Reorganization of Hydration Water of DPPC Multilamellar Vesicles Induced by l -Cysteine Interaction

Abstract

The aim of this study is to analyze the consequences of water redistribution on the structure and stability of phospholipid bilayers induced by cysteine (Cys). This interaction is studied with 1,2-dipalmitoyl-sn-glycero-3-phosphatidylcholine (DPPC) multilamellar vesicles in gel (30 °C) and liquid crystalline (50 °C) state; experimental studies were performed by means of Fourier transform infrared (FTIR) spectroscopy, Raman spectroscopy, and differential scanning calorimetry (DSC). The polar head sites of the lipid molecules to which water can bind are identified by competition with compounds that form hydrogen bonds, such as Cys. FTIR spectroscopy results revealed that there is a Cys interaction with the phospholipid head groups in the gel and liquid crystalline phases.

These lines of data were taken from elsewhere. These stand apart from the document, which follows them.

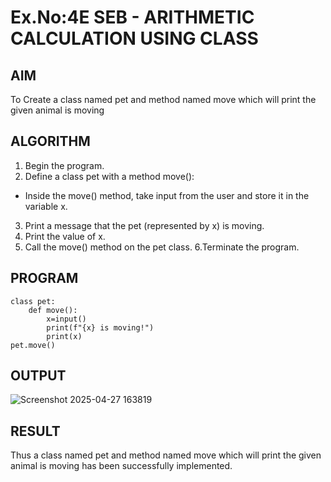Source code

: # Ex.No:4E SEB - ARITHMETIC CALCULATION USING CLASS

## AIM  
To Create a class named pet and method named move which will print the given animal is moving

## ALGORITHM

1. Begin the program.
2. Define a class pet with a method move():
- Inside the move() method, take input from the user and store it in the variable x.
3. Print a message that the pet (represented by x) is moving.
4. Print the value of x.
5. Call the move() method on the pet class.
6.Terminate the program.

## PROGRAM
```
class pet:
    def move():
        x=input()
        print(f"{x} is moving!")
        print(x)
pet.move()
```
## OUTPUT
![Screenshot 2025-04-27 163819](https://github.com/user-attachments/assets/52767058-aa5b-4743-aabe-55aae3024952)

## RESULT
Thus a class named pet and method named move which will print the given animal is moving has been successfully implemented.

Raman spectra were measured in the gel state. They were dominated by vibrations of the fatty acyl chains, with superposition of a few bands from the head group, and clearly showed that the S-H stretching band of Cys shifted to lower frequencies with a decrease in its force constant. DSC disclosed an overview of the behavior of the multilamellar vesicles in the working temperature range (30-50 °C) and showed how the increase of the molar ratios modified the environment of the polar head and the hydrocarbon chains. A loss of the pretransition (TP) and an increase in the temperature of main transition (Tm) with increasing Cys/DPPC molar ratio were observed.